Copper is being phased out, and some companies have already removed it entirely from friction linings. However, others have kept it in the mixture and will do so until required to do so by law.
Matt Leeming a Manager at aftermarket braking brand Juratec noted that his company had discontinued use of copper and other heavy metals some time ago, but the problem is spread wider: “Of course, governments are looking to go further than just restricting the use of some of the more problematic ingredients of brake pads. It has been established that this wear debris, or particulate matter, which is a mixture of both pad and disc debris ranging in particle size from under 100 micrometres to approx. 0.1 micrometres, with some of it falling in the critical respirable range of 10 to one micrometres” he said.

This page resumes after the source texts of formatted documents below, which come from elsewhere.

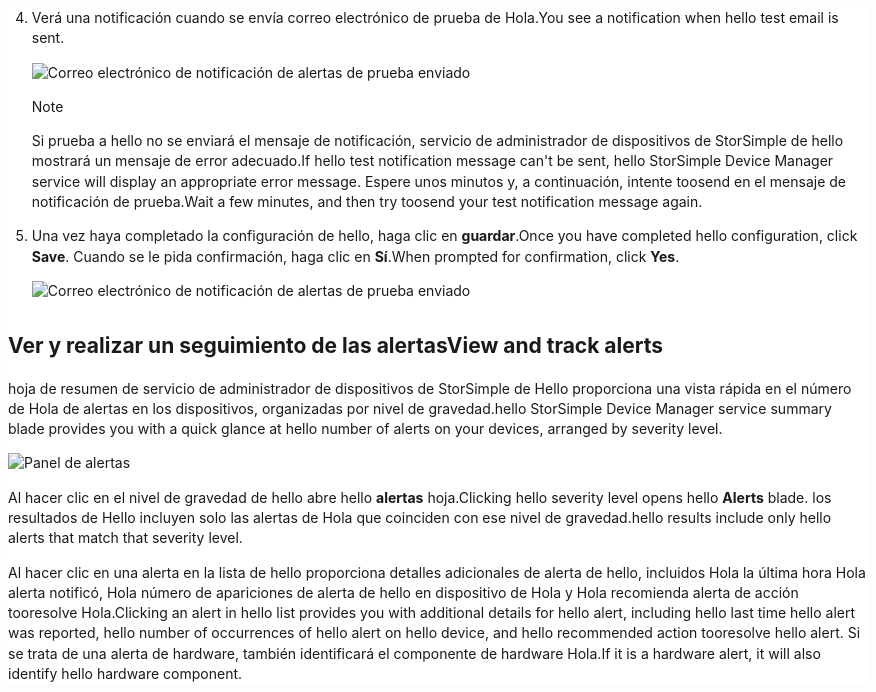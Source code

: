 4. <span data-ttu-id="5ce8f-151">Verá una notificación cuando se envía correo electrónico de prueba de Hola.</span><span class="sxs-lookup"><span data-stu-id="5ce8f-151">You see a notification when hello test email is sent.</span></span> 
   
    ![Correo electrónico de notificación de alertas de prueba enviado](./media/storsimple-8000-manage-alerts/configure-alerts-email4.png)
   
   > [!NOTE]
   > <span data-ttu-id="5ce8f-153">Si prueba a hello no se enviará el mensaje de notificación, servicio de administrador de dispositivos de StorSimple de hello mostrará un mensaje de error adecuado.</span><span class="sxs-lookup"><span data-stu-id="5ce8f-153">If hello test notification message can't be sent, hello StorSimple Device Manager service will display an appropriate error message.</span></span> <span data-ttu-id="5ce8f-154">Espere unos minutos y, a continuación, intente toosend en el mensaje de notificación de prueba.</span><span class="sxs-lookup"><span data-stu-id="5ce8f-154">Wait a few minutes, and then try toosend your test notification message again.</span></span> 

5. <span data-ttu-id="5ce8f-155">Una vez haya completado la configuración de hello, haga clic en **guardar**.</span><span class="sxs-lookup"><span data-stu-id="5ce8f-155">Once you have completed hello configuration, click **Save**.</span></span> <span data-ttu-id="5ce8f-156">Cuando se le pida confirmación, haga clic en **Sí**.</span><span class="sxs-lookup"><span data-stu-id="5ce8f-156">When prompted for confirmation, click **Yes**.</span></span>

     ![Correo electrónico de notificación de alertas de prueba enviado](./media/storsimple-8000-manage-alerts/configure-alerts-email5.png)

## <a name="view-and-track-alerts"></a><span data-ttu-id="5ce8f-158">Ver y realizar un seguimiento de las alertas</span><span class="sxs-lookup"><span data-stu-id="5ce8f-158">View and track alerts</span></span>

<span data-ttu-id="5ce8f-159">hoja de resumen de servicio de administrador de dispositivos de StorSimple de Hello proporciona una vista rápida en el número de Hola de alertas en los dispositivos, organizadas por nivel de gravedad.</span><span class="sxs-lookup"><span data-stu-id="5ce8f-159">hello StorSimple Device Manager service summary blade provides you with a quick glance at hello number of alerts on your devices, arranged by severity level.</span></span>

![Panel de alertas](./media/storsimple-8000-manage-alerts/device-summary4.png)

<span data-ttu-id="5ce8f-161">Al hacer clic en el nivel de gravedad de hello abre hello **alertas** hoja.</span><span class="sxs-lookup"><span data-stu-id="5ce8f-161">Clicking hello severity level opens hello **Alerts** blade.</span></span> <span data-ttu-id="5ce8f-162">los resultados de Hello incluyen solo las alertas de Hola que coinciden con ese nivel de gravedad.</span><span class="sxs-lookup"><span data-stu-id="5ce8f-162">hello results include only hello alerts that match that severity level.</span></span>

<span data-ttu-id="5ce8f-163">Al hacer clic en una alerta en la lista de hello proporciona detalles adicionales de alerta de hello, incluidos Hola la última hora Hola alerta notificó, Hola número de apariciones de alerta de hello en dispositivo de Hola y Hola recomienda alerta de acción tooresolve Hola.</span><span class="sxs-lookup"><span data-stu-id="5ce8f-163">Clicking an alert in hello list provides you with additional details for hello alert, including hello last time hello alert was reported, hello number of occurrences of hello alert on hello device, and hello recommended action tooresolve hello alert.</span></span> <span data-ttu-id="5ce8f-164">Si se trata de una alerta de hardware, también identificará el componente de hardware Hola.</span><span class="sxs-lookup"><span data-stu-id="5ce8f-164">If it is a hardware alert, it will also identify hello hardware component.</span></span>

By comparison, a human hair typically has a width of about 50 micrometres.
“To reduce particle emissions further will require a much broader approach across a number of fronts so we are seeing special hard coatings being applied to the surface of brake discs to reduce their wear rates and of course carbon-ceramic discs offer reduced wear albeit at a significantly higher cost” Leeming furthered. “The automotive industry is also exploring partially enclosing brakes and fitting them with filters in order to capture the bulk of particulate emissions so the likely final outcome will be a combination of measures”.
The filters referred to by Leeming are being developed by companies including Mann+Hummel based in Germany. The firm recently exhibited a working model of a brake dust filter, which featured in the firm’s company magazine. For the filter media the engineers opted for a metallic based web. The fibers are resistant to corrosion and are able to withstand the high temperatures on the brake. Several German magazines have also shown pictures of the filter, built on as part of the brake mechanism, being tested on various new VWs, suggesting that VMs might include the design on new vehicles in the near future.
Some firms are further down the road of removing metal from brake pads than others. A few we spoke to would only say that the binding agent would be removed ‘when the time comes’, i.e when required to do so by legislation and herein lies the problem of cleaning up the mixture used in brake linings.
There is scope for development, but with so many brands fighting for space on the factor’s racking, there needs to be rules and clearly repeatable tests introduced that everyone must follow.
Trains a problem too
Don’t think that simply avoiding cars and taking the tube will be an answer to keeping clear of brake dust particulates. Filter brand Mann+Hummel has reported that longer visits to underground railway stations can also be harmful to health. Measurements in the London underground system, for example, have registered air pollution with inhalable particles in the range of 500 to 1,120mg per cubic metre, which compared to the EU’s guideline of 50mg is off the scale. A tunnel cleaning train used to be in service, but it was withdrawn and plans for a replacement were quietly dropped.